Festival Universitário da Canção 2024

Em 2024, o FUC chegou em sua 36ª edição. As 12 canções, entre 44 inscritas, foram selecionadas por uma equipe curatorial formada por profissionais da área musical com reconhecida capacidade técnica e artística: Érico Bondezan, Íria Braga e Thiago Xavier de Abreu. Já a classificação das músicas vencedoras, melhor letra e melhor intérprete, ficou por conta dos jurados: Janine Mathias, Téo Ruiz e Rogéria Holtz. Os prêmios pagos em 2024 foram: 1º lugar: R$ 4 mil reais; 2º lugar: R$ 3 mil; 3º lugar: R$ 2 mil; Melhor Letra: R$ 1 mil; Melhor Interpretação: R$ 1 mil; Prêmio Júri Popular: R$ 1 mil.
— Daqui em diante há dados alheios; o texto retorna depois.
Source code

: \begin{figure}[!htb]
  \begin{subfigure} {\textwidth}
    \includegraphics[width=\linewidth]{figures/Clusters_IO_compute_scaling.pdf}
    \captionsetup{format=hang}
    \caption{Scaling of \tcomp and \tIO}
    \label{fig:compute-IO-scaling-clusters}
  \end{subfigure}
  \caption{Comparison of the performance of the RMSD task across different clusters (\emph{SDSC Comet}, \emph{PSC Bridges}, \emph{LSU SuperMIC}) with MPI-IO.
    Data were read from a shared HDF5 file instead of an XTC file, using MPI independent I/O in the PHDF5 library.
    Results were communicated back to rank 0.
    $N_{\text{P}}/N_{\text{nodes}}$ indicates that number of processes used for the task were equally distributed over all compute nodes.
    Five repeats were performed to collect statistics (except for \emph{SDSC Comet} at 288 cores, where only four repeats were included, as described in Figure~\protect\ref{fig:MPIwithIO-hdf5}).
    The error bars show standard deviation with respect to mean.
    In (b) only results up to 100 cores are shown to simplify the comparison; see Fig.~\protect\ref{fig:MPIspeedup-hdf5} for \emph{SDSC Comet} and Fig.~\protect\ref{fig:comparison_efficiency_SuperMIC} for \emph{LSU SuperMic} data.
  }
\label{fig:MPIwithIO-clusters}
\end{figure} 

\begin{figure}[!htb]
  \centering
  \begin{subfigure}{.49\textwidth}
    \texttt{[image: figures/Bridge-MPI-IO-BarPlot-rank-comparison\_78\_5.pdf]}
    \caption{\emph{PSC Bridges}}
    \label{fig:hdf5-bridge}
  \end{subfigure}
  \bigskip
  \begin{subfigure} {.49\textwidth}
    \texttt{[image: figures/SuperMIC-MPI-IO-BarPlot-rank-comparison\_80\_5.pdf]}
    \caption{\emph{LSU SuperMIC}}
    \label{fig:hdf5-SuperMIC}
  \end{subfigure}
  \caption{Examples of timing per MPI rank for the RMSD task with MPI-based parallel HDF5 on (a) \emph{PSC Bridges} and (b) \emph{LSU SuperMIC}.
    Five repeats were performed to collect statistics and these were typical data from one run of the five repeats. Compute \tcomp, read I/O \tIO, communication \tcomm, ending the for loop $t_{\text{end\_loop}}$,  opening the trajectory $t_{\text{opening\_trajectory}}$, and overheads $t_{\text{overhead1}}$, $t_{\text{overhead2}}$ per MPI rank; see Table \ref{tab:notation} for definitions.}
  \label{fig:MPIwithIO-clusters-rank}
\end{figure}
Cartaz do 36º Festival Universitário da Canção - FUC (Imagem/CCOM - UEPG)
Cartaz do 36º Festival Universitário da Canção – FUC (Imagem/CCOM – UEPG)

O Prêmio Júri Popular é resultado dos votos da plateia logo após a apresentação das 12 canções classificadas pela curadoria do FUC. Em 2024, ocorreu também a entrega do troféu por Engajamento em Redes Sociais, o que fez com que o público atingido pelo Festival extrapolasse o espaço da plateia.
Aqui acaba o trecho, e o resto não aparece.